Did DeepSeek out innovate American AI because of restrictions?
The more I learn about the founder of DeepSeek (Liang Wenfeng), the more I question what I wrote yesterday about DeepSeek’s training costs. I expressed skepticism that r1 was trained for roughly $6 million instead of the hundreds of millions like American companies building foundational models.
What if what DeepSeek stated is actually the truth?
One of Liang’s biggest decisions was to make his code open-source, meaning anyone can access it. He said he wanted DeepSeek to break the monopoly of big tech companies.
“For technologists, having others follow your work gives a great sense of accomplishment,” he said in an interview last year with 36Kr. “Open source is more of a culture rather than a commercial behavior, and contributing to it earns us respect.”

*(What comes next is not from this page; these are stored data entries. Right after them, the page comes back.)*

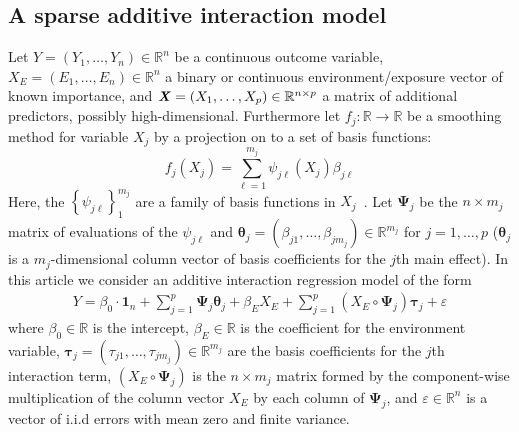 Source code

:\documentclass[useAMS,usenatbib,referee]{biom}
\newcommand{\bX}{\textbf{\emph{X}}}
\newcommand{\btau}{\boldsymbol{\tau}}
\newcommand{\e}{{\mathsf E}}
\newcommand{\bmu}{\boldsymbol{\mu}}
\newcommand{\btheta}{\boldsymbol{\theta}}
\newcommand{\bPsi}{\boldsymbol{\Psi}}
\begin{document}
\subsection{A sparse additive interaction model}
Let $Y=(Y_1, \ldots, Y_n) \in \mathbb{R}^n$ be a continuous outcome variable, \mbox{$X_E=(E_1, \ldots, E_n) \in \mathbb{R}^n$} a binary or continuous environment/exposure vector of known importance, and \mbox{$\bX = (X_{1}, \ldots, X_{p}) \in \mathbb{R}^{n\times p}$} a matrix of additional predictors, possibly high-dimensional. Furthermore let $f_j: \mathbb{R} \rightarrow \mathbb{R}$ be a smoothing method for variable $X_j$ by a projection on to a set of basis functions:
\begin{equation}
f_j(X_j) = \sum_{\ell = 1}^{m_j} \psi_{j\ell}(X_j) \beta_{j\ell} \label{eq:smooth}
\end{equation}
Here, the $\left\lbrace \psi_{j\ell} \right\rbrace_1^{m_j}$ are a family of basis functions in $X_j$~\citep{hastie2015statistical}. Let $\bPsi_j$ be the $n \times m_j$ matrix of evaluations of the $\psi_{j\ell}$ and \mbox{$\btheta_j = (\beta_{j1}, \ldots, \beta_{jm_j}) \in \mathbb{R}^{m_j}$} for $j = 1, \ldots, p$ ($\btheta_j$ is a $m_j$-dimensional column vector of basis coefficients for the $j$th main effect). In this article we consider an additive interaction regression model of the form
\begin{align}
Y = \beta_0 \cdot \boldsymbol{1}_n + \sum_{j=1}^p \bPsi_j \btheta_j + \beta_E X_E + \sum_{j=1}^p (X_E \circ \bPsi_j) \btau_j + \varepsilon  \label{eq:linpred}
\end{align}
where $\beta_0 \in \mathbb{R}$ is the intercept, $\beta_E \in \mathbb{R}$ is the coefficient for the environment variable, $\btau_j = (\tau_{j1}, \ldots, \tau_{jm_j})\in \mathbb{R}^{m_j}$ are the basis coefficients for the $j$th interaction term, $(X_E \circ \bPsi_j)$ is the $n \times m_j$ matrix formed by the component-wise multiplication of the column vector $X_E$ by each column of $\bPsi_j$, and $\varepsilon \in \mathbb{R}^n$ is a vector of i.i.d errors with mean zero and finite variance. %
\end{document}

We assume that Liang has a mental makeup similar to Sam Altman. Liang’s actions and words indicate that his motivations and mindset are fundamentally different.
“It is like buying a piano,” Liang told Chinese tech publication 36Kr in 2023, talking about the chip purchases. “Firstly, it’s because you can afford it. And secondly, it’s because you have a group of people who are eager to play music on it.”
American tech leaders assume that DeepSeek is using unauthorized H100s despite the fact that DeepSeek specifies that they are using H800s.
H100s vs H800s
Nvidia’s H800 is a nerfed H100 designed to meet U.S. export restrictions created by the outgoing Biden administration and lobbyists representing some of the current market leaders. The core difference between H800s vs H100s is drastically reduced memory bandwidth. This makes large-scale AI training less efficient on the H800 compared to the H100.
Here’s the thing: a huge number of the innovations I explained above are about overcoming the lack of memory bandwidth implied in using H800s instead of H100s. Moreover, if you actually did the math on the previous question, you would realize that DeepSeek actually had an excess of computing; that’s because DeepSeek actually programmed 20 of the 132 processing units on each H800 specifically to manage cross-chip communications. This is actually impossible to do in CUDA. DeepSeek engineers had to drop down to PTX, a low-level instruction set for Nvidia GPUs that is basically like assembly language. This is an insane level of optimization that only makes sense if you are using H800s.
Friction Creates Innovation
What the quote above implies is that being limited to H800s pushed the DeepSeek team to be more efficient in ways US companies working on AI have not. Had chip restrictions not been in place, DeepSeek would have likely pursued model training the same way as American AI companies.
CUDA is a high-level programming framework for Nvidia GPUs. It provides APIs and libraries that make it straightforward to write parallel code. PTX (Parallel Thread Execution) is a lower-level intermediate language for Nvidia GPUs.
CUDA: Offers abstractions (e.g., kernels, built-in functions, etc.) and a friendlier interface for most developers.
PTX: Gives direct, fine-grained control over the GPU, allowing you to program features or optimizations that aren’t exposed at the CUDA level, such as managing communication lanes on the H800 to compensate for lower memory bandwidth.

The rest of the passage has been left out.